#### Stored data
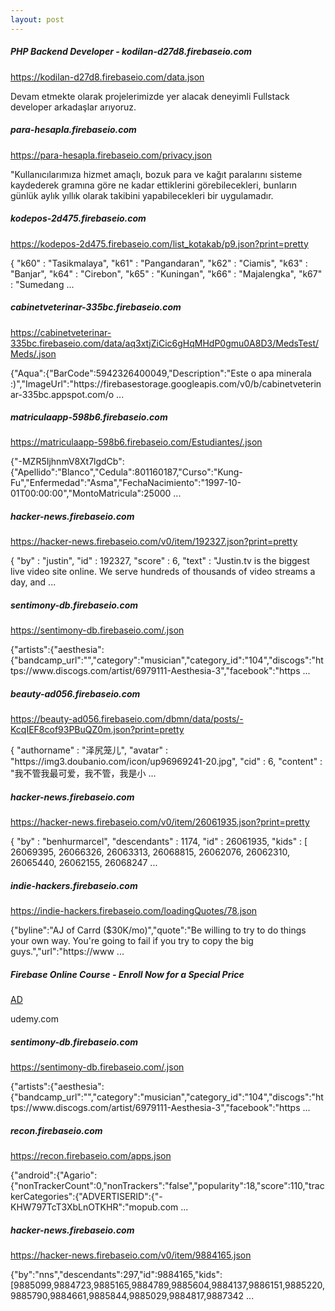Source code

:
 ```yaml
---
layout: post
---
```


<div class="py-5 border-top"><h5>PHP Backend Developer - kodilan-d27d8.firebaseio.com</h5>
<a href="https://kodilan-d27d8.firebaseio.com/data.json">https://kodilan-d27d8.firebaseio.com/data.json</a>
<p>Devam etmekte olarak projelerimizde yer alacak deneyimli Fullstack developer arkadaşlar arıyoruz.</p></div><div class="py-5 border-top"><h5>para-hesapla.firebaseio.com</h5>
<a href="https://para-hesapla.firebaseio.com/privacy.json">https://para-hesapla.firebaseio.com/privacy.json</a>
<p>"Kullanıcılarımıza hizmet amaçlı, bozuk para ve kağıt paralarını sisteme kaydederek gramına göre ne kadar ettiklerini görebilecekleri, bunların günlük aylık yıllık olarak takibini yapabilecekleri bir uygulamadır.</p></div><div class="py-5 border-top"><h5>kodepos-2d475.firebaseio.com</h5>
<a href="https://kodepos-2d475.firebaseio.com/list_kotakab/p9.json?print=pretty">https://kodepos-2d475.firebaseio.com/list_kotakab/p9.json?print=pretty</a>
<p>{ "k60" : "Tasikmalaya", "k61" : "Pangandaran", "k62" : "Ciamis", "k63" : "Banjar", "k64" : "Cirebon", "k65" : "Kuningan", "k66" : "Majalengka", "k67" : "Sumedang ...</p></div><div class="py-5 border-top"><h5>cabinetveterinar-335bc.firebaseio.com</h5>
<a href="https://cabinetveterinar-335bc.firebaseio.com/data/aq3xtjZiCic6gHqMHdP0gmu0A8D3/MedsTest/Meds/.json">https://cabinetveterinar-335bc.firebaseio.com/data/aq3xtjZiCic6gHqMHdP0gmu0A8D3/MedsTest/Meds/.json</a>
<p>{"Aqua":{"BarCode":5942326400049,"Description":"Este o apa minerala :)","ImageUrl":"https://firebasestorage.googleapis.com/v0/b/cabinetveterinar-335bc.appspot.com/o ...</p></div><div class="py-5 border-top"><h5>matriculaapp-598b6.firebaseio.com</h5>
<a href="https://matriculaapp-598b6.firebaseio.com/Estudiantes/.json">https://matriculaapp-598b6.firebaseio.com/Estudiantes/.json</a>
<p>{"-MZR5IjhnmV8Xt7lgdCb":{"Apellido":"Blanco","Cedula":801160187,"Curso":"Kung-Fu","Enfermedad":"Asma","FechaNacimiento":"1997-10-01T00:00:00","MontoMatricula":25000 ...</p></div><div class="py-5 border-top"><h5>hacker-news.firebaseio.com</h5>
<a href="https://hacker-news.firebaseio.com/v0/item/192327.json?print=pretty">https://hacker-news.firebaseio.com/v0/item/192327.json?print=pretty</a>
<p>{ "by" : "justin", "id" : 192327, "score" : 6, "text" : "Justin.tv is the biggest live video site online. We serve hundreds of thousands of video streams a day, and ...</p></div><div class="py-5 border-top"><h5>sentimony-db.firebaseio.com</h5>
<a href="https://sentimony-db.firebaseio.com/.json">https://sentimony-db.firebaseio.com/.json</a>
<p>{"artists":{"aesthesia":{"bandcamp_url":"","category":"musician","category_id":"104","discogs":"https://www.discogs.com/artist/6979111-Aesthesia-3","facebook":"https ...</p></div><div class="py-5 border-top"><h5>beauty-ad056.firebaseio.com</h5>
<a href="https://beauty-ad056.firebaseio.com/dbmn/data/posts/-KcqIEF8cof93PBuQZ0m.json?print=pretty">https://beauty-ad056.firebaseio.com/dbmn/data/posts/-KcqIEF8cof93PBuQZ0m.json?print=pretty</a>
<p>{ "authorname" : "泽尻笼儿", "avatar" : "https://img3.doubanio.com/icon/up96969241-20.jpg", "cid" : 6, "content" : "我不管我最可爱，我不管，我是小 ...</p></div><div class="py-5 border-top"><h5>hacker-news.firebaseio.com</h5>
<a href="https://hacker-news.firebaseio.com/v0/item/26061935.json?print=pretty">https://hacker-news.firebaseio.com/v0/item/26061935.json?print=pretty</a>
<p>{ "by" : "benhurmarcel", "descendants" : 1174, "id" : 26061935, "kids" : [ 26069395, 26066326, 26063313, 26068815, 26062076, 26062310, 26065440, 26062155, 26068247 ...</p></div><div class="py-5 border-top"><h5>indie-hackers.firebaseio.com</h5>
<a href="https://indie-hackers.firebaseio.com/loadingQuotes/78.json">https://indie-hackers.firebaseio.com/loadingQuotes/78.json</a>
<p>{"byline":"AJ of Carrd ($30K/mo)","quote":"Be willing to try to do things your own way. You're going to fail if you try to copy the big guys.","url":"https://www ...</p></div><div class="py-5 border-top"><h5>Firebase Online Course - Enroll Now for a Special Price</h5>
<a href=" AD"> AD</a>
<p>udemy.com</p></div><div class="py-5 border-top"><h5>sentimony-db.firebaseio.com</h5>
<a href="https://sentimony-db.firebaseio.com/.json">https://sentimony-db.firebaseio.com/.json</a>
<p>{"artists":{"aesthesia":{"bandcamp_url":"","category":"musician","category_id":"104","discogs":"https://www.discogs.com/artist/6979111-Aesthesia-3","facebook":"https ...</p></div><div class="py-5 border-top"><h5>recon.firebaseio.com</h5>
<a href="https://recon.firebaseio.com/apps.json">https://recon.firebaseio.com/apps.json</a>
<p>{"android":{"Agario":{"nonTrackerCount":0,"nonTrackers":"false","popularity":18,"score":110,"trackerCategories":{"ADVERTISERID":{"-KHW797TcT3XbLnOTKHR":"mopub.com ...</p></div><div class="py-5 border-top"><h5>hacker-news.firebaseio.com</h5>
<a href="https://hacker-news.firebaseio.com/v0/item/9884165.json">https://hacker-news.firebaseio.com/v0/item/9884165.json</a>
<p>{"by":"nns","descendants":297,"id":9884165,"kids":[9885099,9884723,9885165,9884789,9885604,9884137,9886151,9885220,9885790,9884661,9885844,9885029,9884817,9887342 ...</p></div>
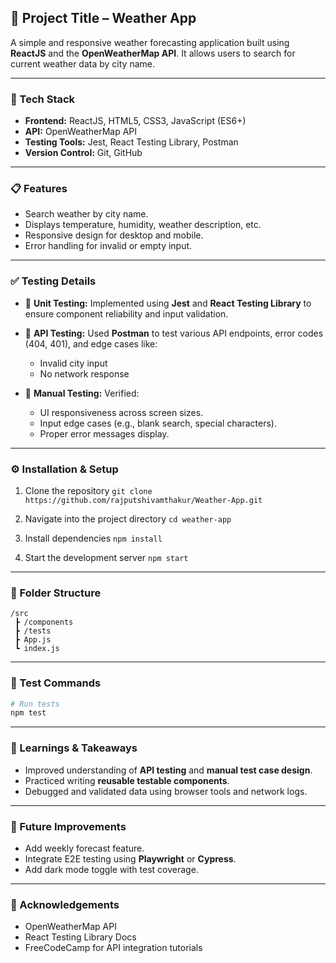 ## 🚀 Project Title – Weather App

A simple and responsive weather forecasting application built using **ReactJS** and the **OpenWeatherMap API**. It allows users to search for current weather data by city name.

---

### 🔧 Tech Stack

* **Frontend:** ReactJS, HTML5, CSS3, JavaScript (ES6+)
* **API:** OpenWeatherMap API
* **Testing Tools:** Jest, React Testing Library, Postman
* **Version Control:** Git, GitHub

---

### 📋 Features

* Search weather by city name.
* Displays temperature, humidity, weather description, etc.
* Responsive design for desktop and mobile.
* Error handling for invalid or empty input.

---

### ✅ Testing Details

* 🔹 **Unit Testing:** Implemented using **Jest** and **React Testing Library** to ensure component reliability and input validation.
* 🔹 **API Testing:** Used **Postman** to test various API endpoints, error codes (404, 401), and edge cases like:

  * Invalid city input
  * No network response
* 🔹 **Manual Testing:** Verified:

  * UI responsiveness across screen sizes.
  * Input edge cases (e.g., blank search, special characters).
  * Proper error messages display.

---

### ⚙️ Installation & Setup

1. Clone the repository
   `git clone https://github.com/rajputshivamthakur/Weather-App.git`

2. Navigate into the project directory
   `cd weather-app`

3. Install dependencies
   `npm install`

4. Start the development server
   `npm start`

---

### 📂 Folder Structure

```
/src
 ┣ /components
 ┣ /tests
 ┣ App.js
 ┗ index.js
```

---

### 🧪 Test Commands

```bash
# Run tests
npm test
```

---

### 🧠 Learnings & Takeaways

* Improved understanding of **API testing** and **manual test case design**.
* Practiced writing **reusable testable components**.
* Debugged and validated data using browser tools and network logs.

---

### 📌 Future Improvements

* Add weekly forecast feature.
* Integrate E2E testing using **Playwright** or **Cypress**.
* Add dark mode toggle with test coverage.

---

### 🙌 Acknowledgements

* OpenWeatherMap API
* React Testing Library Docs
* FreeCodeCamp for API integration tutorials

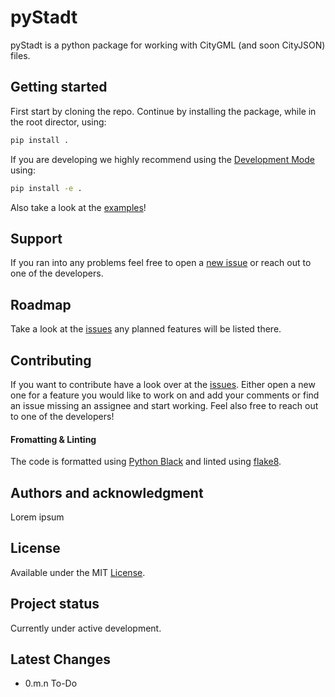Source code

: # pyStadt

pyStadt is a python package for working with CityGML (and soon CityJSON) files.


## Getting started

First start by cloning the repo.
Continue by installing the package, while in the root director, using:
```bash
pip install .
```
If you are developing we highly recommend using the [Development Mode](https://setuptools.pypa.io/en/latest/userguide/development_mode.html) using:
```bash
pip install -e .
```

Also take a look at the [examples](examples)!

## Support
If you ran into any problems feel free to open a [new issue](https://gitlab.e3d.rwth-aachen.de/e3d-software-tools/citypythonclass/-/issues) or reach out to one of the developers.

## Roadmap
Take a look at the [issues](https://gitlab.e3d.rwth-aachen.de/e3d-software-tools/citypythonclass/-/issues) any planned features will be listed there.

## Contributing
If you want to contribute have a look over at the [issues](https://gitlab.e3d.rwth-aachen.de/e3d-software-tools/citypythonclass/-/issues). Either open a new one for a feature you would like to work on and add your comments or find an issue missing an assignee and start working. Feel also free to reach out to one of the developers!

#### Fromatting & Linting
The code is formatted using [Python Black](https://github.com/psf/black) and linted using [flake8](https://github.com/PyCQA/flake8).

## Authors and acknowledgment
Lorem ipsum

## License
Available under the MIT [License](License.md).

## Project status
Currently under active development.


## Latest Changes

- 0.m.n To-Do
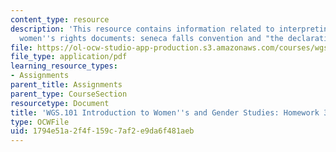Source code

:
 ```yaml
---
content_type: resource
description: 'This resource contains information related to interpreting classic american
  women''s rights documents: seneca falls convention and "the declaration of sentiments"(1848).'
file: https://ol-ocw-studio-app-production.s3.amazonaws.com/courses/wgs-101-introduction-to-womens-and-gender-studies-fall-2014/1794e51a2f4f159c7af2e9da6f481aeb_MITWGS_101F14_Hwork3.pdf
file_type: application/pdf
learning_resource_types:
- Assignments
parent_title: Assignments
parent_type: CourseSection
resourcetype: Document
title: 'WGS.101 Introduction to Women''s and Gender Studies: Homework 3 Our Costume'
type: OCWFile
uid: 1794e51a-2f4f-159c-7af2-e9da6f481aeb
---
```

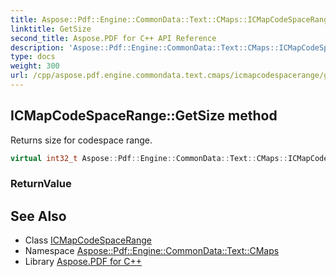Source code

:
 ```yaml
---
title: Aspose::Pdf::Engine::CommonData::Text::CMaps::ICMapCodeSpaceRange::GetSize method
linktitle: GetSize
second_title: Aspose.PDF for C++ API Reference
description: 'Aspose::Pdf::Engine::CommonData::Text::CMaps::ICMapCodeSpaceRange::GetSize method. Returns size for codespace range in C++.'
type: docs
weight: 300
url: /cpp/aspose.pdf.engine.commondata.text.cmaps/icmapcodespacerange/getsize/
---
```

## ICMapCodeSpaceRange::GetSize method


Returns size for codespace range.

```cpp
virtual int32_t Aspose::Pdf::Engine::CommonData::Text::CMaps::ICMapCodeSpaceRange::GetSize()=0
```


### ReturnValue



## See Also

* Class [ICMapCodeSpaceRange](../)
* Namespace [Aspose::Pdf::Engine::CommonData::Text::CMaps](../../)
* Library [Aspose.PDF for C++](../../../)
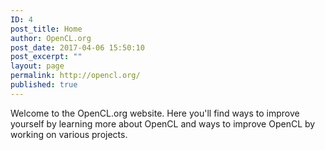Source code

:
```yaml
---
ID: 4
post_title: Home
author: OpenCL.org
post_date: 2017-04-06 15:50:10
post_excerpt: ""
layout: page
permalink: http://opencl.org/
published: true
---
```

Welcome to the OpenCL.org website. Here you'll find ways to improve yourself by learning more about OpenCL and ways to improve OpenCL by working on various projects.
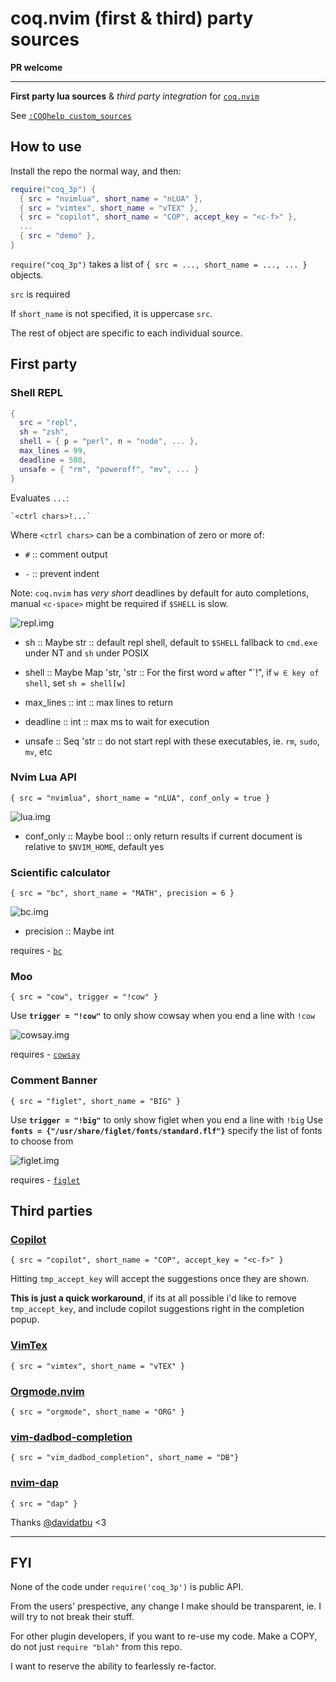 # coq.nvim (first & third) party sources

**PR welcome**

---

**First party lua sources** & _third party integration_ for [`coq.nvim`](https://github.com/ms-jpq/coq_nvim)

See [`:COQhelp custom_sources`](https://github.com/ms-jpq/coq_nvim/tree/coq/docs/CUSTOM_SOURCES.md)

## How to use

Install the repo the normal way, and then:

```lua
require("coq_3p") {
  { src = "nvimlua", short_name = "nLUA" },
  { src = "vimtex", short_name = "vTEX" },
  { src = "copilot", short_name = "COP", accept_key = "<c-f>" },
  ...
  { src = "demo" },
}
```

`require("coq_3p")` takes a list of `{ src = ..., short_name = ..., ... }` objects.

`src` is required

If `short_name` is not specified, it is uppercase `src`.

The rest of object are specific to each individual source.

## First party

### Shell REPL

```lua
{
  src = "repl",
  sh = "zsh",
  shell = { p = "perl", n = "node", ... },
  max_lines = 99,
  deadline = 500,
  unsafe = { "rm", "poweroff", "mv", ... }
}
```

Evaluates `...`:

```text
`<ctrl chars>!...`
```

Where `<ctrl chars>` can be a combination of zero or more of:

- `#` :: comment output

- `-` :: prevent indent

Note: `coq.nvim` has _very short_ deadlines by default for auto completions, manual `<c-space>` might be required if `$SHELL` is slow.

![repl.img](https://raw.githubusercontent.com/ms-jpq/coq.artifacts/artifacts/preview/repl.gif)

- sh :: Maybe str :: default repl shell, default to `$SHELL` fallback to `cmd.exe` under NT and `sh` under POSIX

- shell :: Maybe Map 'str, 'str :: For the first word `w` after "\`!", if `w ∈ key of shell`, set `sh = shell[w]`

- max_lines :: int :: max lines to return

- deadline :: int :: max ms to wait for execution

- unsafe :: Seq 'str :: do not start repl with these executables, ie. `rm`, `sudo`, `mv`, etc

### Nvim Lua API

`{ src = "nvimlua", short_name = "nLUA", conf_only = true }`

![lua.img](https://raw.githubusercontent.com/ms-jpq/coq.artifacts/artifacts/preview/nvim_lua.gif)

- conf_only :: Maybe bool :: only return results if current document is relative to `$NVIM_HOME`, default yes

### Scientific calculator

`{ src = "bc", short_name = "MATH", precision = 6 }`

![bc.img](https://raw.githubusercontent.com/ms-jpq/coq.artifacts/artifacts/preview/bc.gif)

- precision :: Maybe int

requires - [`bc`](https://linux.die.net/man/1/bc)

### Moo

`{ src = "cow", trigger = "!cow" }`

Use **`trigger = "!cow"`** to only show cowsay when you end a line with `!cow`

![cowsay.img](https://raw.githubusercontent.com/ms-jpq/coq.artifacts/artifacts/preview/cowsay.gif)

requires - [`cowsay`](https://linux.die.net/man/1/cowsay)

### Comment Banner

`{ src = "figlet", short_name = "BIG" }`

Use **`trigger = "!big"`** to only show figlet when you end a line with `!big`
Use **`fonts = {"/usr/share/figlet/fonts/standard.flf"}`** specify the list of fonts to choose from

![figlet.img](https://raw.githubusercontent.com/ms-jpq/coq.artifacts/artifacts/preview/figlet.gif)

requires - [`figlet`](https://linux.die.net/man/6/figlet)

## Third parties

### [Copilot](https://github.com/github/copilot.vim)

`{ src = "copilot", short_name = "COP", accept_key = "<c-f>" }`

Hitting `tmp_accept_key` will accept the suggestions once they are shown.

**This is just a quick workaround**, if its at all possible i'd like to remove `tmp_accept_key`, and include copilot suggestions right in the completion popup.

### [VimTex](https://github.com/lervag/vimtex)

`{ src = "vimtex", short_name = "vTEX" }`

### [Orgmode.nvim](https://github.com/kristijanhusak/orgmode.nvim)

`{ src = "orgmode", short_name = "ORG" }`

### [vim-dadbod-completion](https://github.com/kristijanhusak/vim-dadbod-completion)

`{ src = "vim_dadbod_completion", short_name = "DB"}`

### [nvim-dap](https://github.com/mfussenegger/nvim-dap)

`{ src = "dap" }`

Thanks [@davidatbu](https://github.com/davidatbu) <3

---

## FYI

None of the code under `require('coq_3p')` is public API.

From the users' prespective, any change I make should be transparent, ie. I will try to not break their stuff.

For other plugin developers, if you want to re-use my code. Make a COPY, do not just `require "blah"` from this repo.

I want to reserve the ability to fearlessly re-factor.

#### TASK DETAILS
Whenever a line of the data above includes the word "linux", copy that line.

#### FINAL ANSWER
requires - [`bc`](https://linux.die.net/man/1/bc)
requires - [`cowsay`](https://linux.die.net/man/1/cowsay)
requires - [`figlet`](https://linux.die.net/man/6/figlet)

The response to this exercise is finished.